Vassa was muffling Zvantzev’s neck with a scarf. He stood in front of her, frowning, dissatisfied, his lips curled capriciously, the calves of his legs shivering. Foma became disgusted as he looked at them, and he went off to the other raft. He was astonished that all these people behaved as though they had not heard the song at all. In his breast the song was alive and there it called to life a restless desire to do something, to say something. But he had no one there to speak to.

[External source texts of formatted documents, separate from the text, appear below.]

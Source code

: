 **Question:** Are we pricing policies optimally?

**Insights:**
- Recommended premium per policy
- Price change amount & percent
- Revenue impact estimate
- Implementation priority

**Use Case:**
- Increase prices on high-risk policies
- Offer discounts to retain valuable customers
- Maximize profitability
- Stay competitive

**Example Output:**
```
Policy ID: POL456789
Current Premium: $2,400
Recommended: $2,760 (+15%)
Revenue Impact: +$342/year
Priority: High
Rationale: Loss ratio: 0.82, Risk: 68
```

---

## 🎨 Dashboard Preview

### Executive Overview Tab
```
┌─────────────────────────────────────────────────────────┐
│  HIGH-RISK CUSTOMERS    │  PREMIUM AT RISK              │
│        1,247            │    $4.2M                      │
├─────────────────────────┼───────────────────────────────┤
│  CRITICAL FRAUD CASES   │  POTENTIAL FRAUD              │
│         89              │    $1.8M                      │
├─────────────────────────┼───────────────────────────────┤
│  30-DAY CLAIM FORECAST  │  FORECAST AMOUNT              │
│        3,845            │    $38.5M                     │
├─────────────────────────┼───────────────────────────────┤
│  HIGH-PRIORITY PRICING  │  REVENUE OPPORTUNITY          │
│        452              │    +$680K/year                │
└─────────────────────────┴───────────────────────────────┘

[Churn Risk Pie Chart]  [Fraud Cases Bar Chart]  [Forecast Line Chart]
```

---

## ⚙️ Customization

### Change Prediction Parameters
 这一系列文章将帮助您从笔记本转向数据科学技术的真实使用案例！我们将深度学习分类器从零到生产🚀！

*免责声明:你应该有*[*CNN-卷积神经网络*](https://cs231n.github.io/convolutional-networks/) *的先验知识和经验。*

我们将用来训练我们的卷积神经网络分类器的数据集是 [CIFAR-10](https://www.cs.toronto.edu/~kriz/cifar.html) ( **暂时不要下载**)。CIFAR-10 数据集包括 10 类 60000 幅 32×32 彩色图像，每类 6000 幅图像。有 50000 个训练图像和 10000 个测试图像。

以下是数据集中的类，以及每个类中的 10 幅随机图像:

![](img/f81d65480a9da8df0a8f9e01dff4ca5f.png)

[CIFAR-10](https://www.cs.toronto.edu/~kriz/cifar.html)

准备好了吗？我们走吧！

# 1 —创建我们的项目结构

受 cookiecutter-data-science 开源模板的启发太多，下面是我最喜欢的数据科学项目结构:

The sun had set and the distance was enveloped in blue mist. Foma glanced thither and turned away. He did not feel like going to town with these people, neither did he care to stay here with them. And they were still pacing the raft with uneven steps, shaking from side to side and muttering disconnected words. The women were not quite as drunk as the men, and only the red-haired one could not lift herself from the bench for a long time, and finally, when she rose, she declared:
“Well, I’m drunk.”
Foma sat down on a log of wood, and lifting the axe, with which the peasant had chopped wood for the fire, he began to play with it, tossing it up in the air and catching it.
“Oh, my God! How mean this is!” Zvantzev’s capricious voice was heard.
Foma began to feel that he hated it, and him, and everybody, except Sasha, who awakened in him a certain uneasy feeling, which contained at once admiration for her and a fear lest she might do something unexpected and terrible.
“Brute!” shouted Zvantzev in a shrill voice, and Foma noticed that he struck the peasant on the chest, after which the peasant removed his cap humbly and stepped aside.
“Fo-o-ol!” cried Zvantzev, walking after him and lifting his hand.
Foma jumped to his feet and said threateningly, in a loud voice:
“Eh, you! Don’t touch him!”
“Wha-a-at?” Zvantzev turned around toward him.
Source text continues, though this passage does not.